(ACTIVITY) If a line of the material contains "beta", copy it.

####

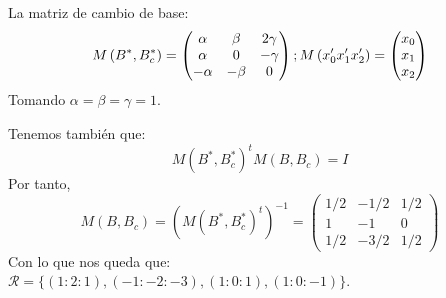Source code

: \documentclass[10pt,a4paper,openright]{book}
\theoremstyle{break}
\begin{document}
La matriz de cambio de base:
\[
    M\left( B^*, B^*_c \right) = \begin{pmatrix} \alpha & \beta & 2\gamma\\ \alpha & 0 & -\gamma\\ -\alpha & -\beta & 0 \end{pmatrix}; M\left( x_0'\\ x_1'\\ x_2' \right) = \begin{pmatrix} x_0\\ x_1\\ x_2 \end{pmatrix}  
\]
Tomando $\alpha = \beta = \gamma = 1$. 

Tenemos también que:
\[
M\left( B^*, B^*_c \right)^t M\left( B, B_c \right) = I
\]
Por tanto, 
\[
    M\left( B, B_c \right) = \left( M\left( B^*, B^*_c \right)^t \right)^{-1} = \begin{pmatrix} 1/2 & -1/2 & 1/2\\ 1 & -1 & 0\\ 1/2 & -3/2 & 1/2 \end{pmatrix} 
\]
Con lo que nos queda que: $\mathcal{R} = \{\left( 1 : 2 : 1 \right), \left( -1 : -2 : -3 \right), \left( 1 : 0 : 1 \right), \left( 1 : 0 : -1 \right)\}$.
\end{document}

####

(WORKED SOLUTION)
    M\left( B^*, B^*_c \right) = \begin{pmatrix} \alpha & \beta & 2\gamma\\ \alpha & 0 & -\gamma\\ -\alpha & -\beta & 0 \end{pmatrix}; M\left( x_0'\\ x_1'\\ x_2' \right) = \begin{pmatrix} x_0\\ x_1\\ x_2 \end{pmatrix}  
Tomando $\alpha = \beta = \gamma = 1$. 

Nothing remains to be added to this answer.